En ville, les objets s’étalent directement sur les trottoirs : lampes à huile, théières, sculptures en bois, médailles soviétiques. On trouve même des rubis et des émeraudes dispersés dans des assiettes posées à même la chaussée. Certains vendeurs parlent français, anciens élèves de l’école française de Kaboul, anciens cuisiniers de l’armée, ex-employés de la Croix-Rouge. Ils racontent leur pays, fiers de pouvoir échanger dans notre langue. Aujourd’hui, ils vendent des bricoles pour survivre. « Les temps sont durs ici. Il n’y a pas de travail, pas d’argent…» Leurs sourires, pourtant, désarment.


L’appel du muezzin résonne dans la ville. Sur un trottoir, une fillette présente quelques brosses à chaussures, soigneusement alignées sur un drap blanc. Elle propose un cirage pour quelques afghanis. À côté, une dizaine d’hommes prient sur des tapis déployés dans la rue. Plus loin, un coiffeur accroupit, la tête d’un jeune garçon posée sur son genou. Ses ciseaux dansent, précis, rapides.

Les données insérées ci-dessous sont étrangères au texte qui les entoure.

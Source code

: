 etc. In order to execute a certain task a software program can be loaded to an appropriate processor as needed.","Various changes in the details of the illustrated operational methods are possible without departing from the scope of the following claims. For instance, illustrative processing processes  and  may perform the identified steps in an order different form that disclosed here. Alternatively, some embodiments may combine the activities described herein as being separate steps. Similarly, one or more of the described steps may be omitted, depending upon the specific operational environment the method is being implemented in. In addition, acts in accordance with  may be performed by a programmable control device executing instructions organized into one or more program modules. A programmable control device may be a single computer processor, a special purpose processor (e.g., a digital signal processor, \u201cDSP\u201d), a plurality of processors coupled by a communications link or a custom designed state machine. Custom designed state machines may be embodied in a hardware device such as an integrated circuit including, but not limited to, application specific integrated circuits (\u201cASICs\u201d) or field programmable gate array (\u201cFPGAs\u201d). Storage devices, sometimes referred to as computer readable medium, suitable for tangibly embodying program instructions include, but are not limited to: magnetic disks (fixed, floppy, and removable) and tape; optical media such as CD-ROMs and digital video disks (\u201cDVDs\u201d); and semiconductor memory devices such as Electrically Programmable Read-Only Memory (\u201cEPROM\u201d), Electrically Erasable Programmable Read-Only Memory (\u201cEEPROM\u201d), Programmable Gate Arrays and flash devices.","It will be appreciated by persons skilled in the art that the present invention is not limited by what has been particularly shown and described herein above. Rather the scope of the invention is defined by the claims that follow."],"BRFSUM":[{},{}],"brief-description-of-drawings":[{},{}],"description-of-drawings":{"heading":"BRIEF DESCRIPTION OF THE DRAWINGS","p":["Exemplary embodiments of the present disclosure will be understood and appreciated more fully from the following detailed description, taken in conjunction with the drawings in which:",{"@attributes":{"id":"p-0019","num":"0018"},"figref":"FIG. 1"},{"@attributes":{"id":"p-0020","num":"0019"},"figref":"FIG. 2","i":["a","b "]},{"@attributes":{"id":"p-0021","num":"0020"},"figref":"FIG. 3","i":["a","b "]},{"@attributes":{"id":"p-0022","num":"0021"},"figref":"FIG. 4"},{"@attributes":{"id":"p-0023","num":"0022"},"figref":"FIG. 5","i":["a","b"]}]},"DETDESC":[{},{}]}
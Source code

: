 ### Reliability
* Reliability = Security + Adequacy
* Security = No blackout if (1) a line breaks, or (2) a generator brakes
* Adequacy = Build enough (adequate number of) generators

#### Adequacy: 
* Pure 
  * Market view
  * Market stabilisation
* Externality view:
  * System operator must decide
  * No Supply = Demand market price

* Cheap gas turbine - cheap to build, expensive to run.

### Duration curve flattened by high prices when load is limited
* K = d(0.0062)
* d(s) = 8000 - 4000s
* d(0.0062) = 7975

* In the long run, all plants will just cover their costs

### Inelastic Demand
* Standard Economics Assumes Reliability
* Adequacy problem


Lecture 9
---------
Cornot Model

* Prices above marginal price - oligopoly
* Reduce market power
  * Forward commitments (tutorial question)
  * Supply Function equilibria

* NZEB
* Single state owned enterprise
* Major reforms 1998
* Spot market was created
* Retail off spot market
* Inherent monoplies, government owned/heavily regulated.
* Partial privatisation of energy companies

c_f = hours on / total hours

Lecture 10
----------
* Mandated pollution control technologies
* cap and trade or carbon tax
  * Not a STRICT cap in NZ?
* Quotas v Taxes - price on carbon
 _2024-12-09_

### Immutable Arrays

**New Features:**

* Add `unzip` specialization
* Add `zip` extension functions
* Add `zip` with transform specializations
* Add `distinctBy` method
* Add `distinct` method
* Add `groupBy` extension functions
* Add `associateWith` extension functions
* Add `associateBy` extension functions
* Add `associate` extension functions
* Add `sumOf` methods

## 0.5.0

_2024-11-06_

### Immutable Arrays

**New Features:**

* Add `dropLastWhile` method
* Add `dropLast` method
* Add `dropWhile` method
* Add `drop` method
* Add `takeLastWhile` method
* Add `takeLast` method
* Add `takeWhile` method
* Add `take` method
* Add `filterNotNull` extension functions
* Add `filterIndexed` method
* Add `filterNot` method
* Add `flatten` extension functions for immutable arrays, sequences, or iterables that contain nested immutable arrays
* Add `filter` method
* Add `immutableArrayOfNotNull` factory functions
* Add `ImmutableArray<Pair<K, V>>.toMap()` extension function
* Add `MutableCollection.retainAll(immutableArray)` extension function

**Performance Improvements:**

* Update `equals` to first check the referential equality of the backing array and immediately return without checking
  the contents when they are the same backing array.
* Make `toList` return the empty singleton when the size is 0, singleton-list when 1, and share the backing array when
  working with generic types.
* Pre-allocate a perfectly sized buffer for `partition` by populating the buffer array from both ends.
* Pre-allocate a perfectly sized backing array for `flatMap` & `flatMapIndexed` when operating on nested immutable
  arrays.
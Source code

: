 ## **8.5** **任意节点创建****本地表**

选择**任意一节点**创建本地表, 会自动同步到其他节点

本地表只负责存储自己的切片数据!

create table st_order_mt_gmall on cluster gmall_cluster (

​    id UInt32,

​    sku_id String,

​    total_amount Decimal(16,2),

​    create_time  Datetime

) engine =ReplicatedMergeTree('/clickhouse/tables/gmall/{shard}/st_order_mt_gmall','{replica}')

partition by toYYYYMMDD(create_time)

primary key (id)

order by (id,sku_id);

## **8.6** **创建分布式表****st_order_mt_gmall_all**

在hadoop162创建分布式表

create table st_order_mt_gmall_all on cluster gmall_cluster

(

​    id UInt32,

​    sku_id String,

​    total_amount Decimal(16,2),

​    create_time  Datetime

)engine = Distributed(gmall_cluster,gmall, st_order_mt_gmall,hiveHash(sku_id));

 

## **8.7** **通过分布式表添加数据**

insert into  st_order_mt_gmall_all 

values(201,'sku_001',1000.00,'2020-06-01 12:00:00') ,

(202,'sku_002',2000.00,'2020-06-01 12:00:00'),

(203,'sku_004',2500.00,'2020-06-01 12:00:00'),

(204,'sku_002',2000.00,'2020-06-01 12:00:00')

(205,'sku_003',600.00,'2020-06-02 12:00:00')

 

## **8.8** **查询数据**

Le soir, à l’hôtel, on rencontre un Afghan ayant grandi au Canada. En vacances au pays, il s’étonne de croiser des voyageurs étrangers et nous invite à dîner. Le restaurant, luxueux par rapport aux standards du pays, nous installe dans un box familial où les femmes sont autorisées. Les plats sont superbes. On mange avec gratitude.